There’s an episode of my beloved television show 30 Rock in which Liz Lemon visits Cleveland with her boyfriend. She falls in love with the city, which is infinitely more friendly and clean than her hometown New York City. Upon returning home, Lemon recklessly considers moving to Cleveland with her boyfriend, but Jack Donaghy reminds her that this is simply evidence of the “vacation mentality”, that what she experienced in Cleveland was only a mirage.

Vacations exist in a vacuum. For those few days (or weeks or months), you are free of all banal activities and responsibilities. You are able to experience a place without the burden of jobs or studies, commitments that plague the locals. Instead, you get to spend your time eating, drinking, and visiting the best of what the city has to offer. Lucky you. But the vacation mentality is dangerous, because it will have you enrolling in Italian courses (or Spanish or Arabic or French) and researching ways to move abroad quicker than you can swallow that shot of Limoncello.

I spent the week in Rome visiting my family, and I brought my boyfriend along to meet them for the first time. This was my third time in Rome, and I’m thankful that I decided to give the city another chance. You see, I wasn’t thrilled during my first two visits. It was unbearably hot and dirty, and I don’t like spending a lot of time in large, noisy cities. However, this time, I got to see Rome through a fresh pair of eyes. This was my boyfriend’s first time in Italy, and as an ancient history buff, his excitement was contagious. Additionally, the weather was perfect: sunny and breezy. And I got to eat my favorite foods: creamy gorgonzola risotto, spicy salami and gooey mozzarella, lemon gelato, and the satisfying crunch of bruschetta. On top of that, the locals were welcoming, smiling, shaking our hands, and speaking to us in an accented mixture of English and French.

I felt deflated when I returned home last night. Home, where the skies are notoriously gray, where my apartment walls are just a little too thin, and where the food is just a little too bland. I am in mourning.
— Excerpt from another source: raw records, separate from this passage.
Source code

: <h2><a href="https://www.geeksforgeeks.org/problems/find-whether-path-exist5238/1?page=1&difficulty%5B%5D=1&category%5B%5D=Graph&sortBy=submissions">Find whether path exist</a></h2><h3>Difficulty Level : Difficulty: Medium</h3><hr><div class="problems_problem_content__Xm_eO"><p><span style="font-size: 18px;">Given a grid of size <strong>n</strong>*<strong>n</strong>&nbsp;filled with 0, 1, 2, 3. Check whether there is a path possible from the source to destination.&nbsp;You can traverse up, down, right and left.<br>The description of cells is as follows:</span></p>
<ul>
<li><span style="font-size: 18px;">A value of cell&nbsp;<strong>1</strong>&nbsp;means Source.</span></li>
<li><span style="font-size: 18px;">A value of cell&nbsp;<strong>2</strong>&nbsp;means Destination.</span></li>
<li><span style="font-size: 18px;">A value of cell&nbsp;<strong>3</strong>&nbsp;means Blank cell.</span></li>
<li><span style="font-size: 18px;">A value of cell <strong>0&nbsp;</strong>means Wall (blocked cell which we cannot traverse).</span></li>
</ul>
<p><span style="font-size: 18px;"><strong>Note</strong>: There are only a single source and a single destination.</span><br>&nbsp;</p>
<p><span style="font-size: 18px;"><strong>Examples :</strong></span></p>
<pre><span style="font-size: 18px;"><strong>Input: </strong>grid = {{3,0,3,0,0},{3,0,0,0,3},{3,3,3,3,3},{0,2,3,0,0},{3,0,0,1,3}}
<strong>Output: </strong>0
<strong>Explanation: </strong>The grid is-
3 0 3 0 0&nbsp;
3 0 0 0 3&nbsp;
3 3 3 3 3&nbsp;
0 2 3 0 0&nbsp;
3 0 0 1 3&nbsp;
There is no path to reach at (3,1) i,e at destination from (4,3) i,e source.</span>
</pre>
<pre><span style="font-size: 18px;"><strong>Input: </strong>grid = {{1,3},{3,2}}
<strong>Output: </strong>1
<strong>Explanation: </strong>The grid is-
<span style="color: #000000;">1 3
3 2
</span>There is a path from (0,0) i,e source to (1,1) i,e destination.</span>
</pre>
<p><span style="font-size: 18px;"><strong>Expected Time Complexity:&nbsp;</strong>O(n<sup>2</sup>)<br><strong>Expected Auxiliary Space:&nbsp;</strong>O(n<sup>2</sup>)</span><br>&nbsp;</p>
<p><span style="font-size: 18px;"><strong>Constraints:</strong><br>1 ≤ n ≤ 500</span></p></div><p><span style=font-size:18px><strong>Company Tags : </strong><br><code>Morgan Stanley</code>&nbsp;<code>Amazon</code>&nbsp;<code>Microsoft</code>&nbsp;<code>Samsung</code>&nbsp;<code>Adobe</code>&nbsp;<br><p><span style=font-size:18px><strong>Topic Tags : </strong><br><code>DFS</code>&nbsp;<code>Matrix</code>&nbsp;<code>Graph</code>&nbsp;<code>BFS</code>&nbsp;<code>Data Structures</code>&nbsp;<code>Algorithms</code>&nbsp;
So many of my travels shimmer with magic and impossibility. I miss the warm, cosy pubs of Dublin and the fragrant spice shops of Marrakech. I miss the emerald fields of Normandy and the cerulean fjords of Norway. But most of all, I miss the taste of basil and tomato and the warm days I spent in Rome. I hugged my mother for the first time in six months, and when I let go of her, I left a part of me behind. Now I’m incomplete, mourning the loss of something I cannot place and longing hopelessly for the sun-baked streets of Italy.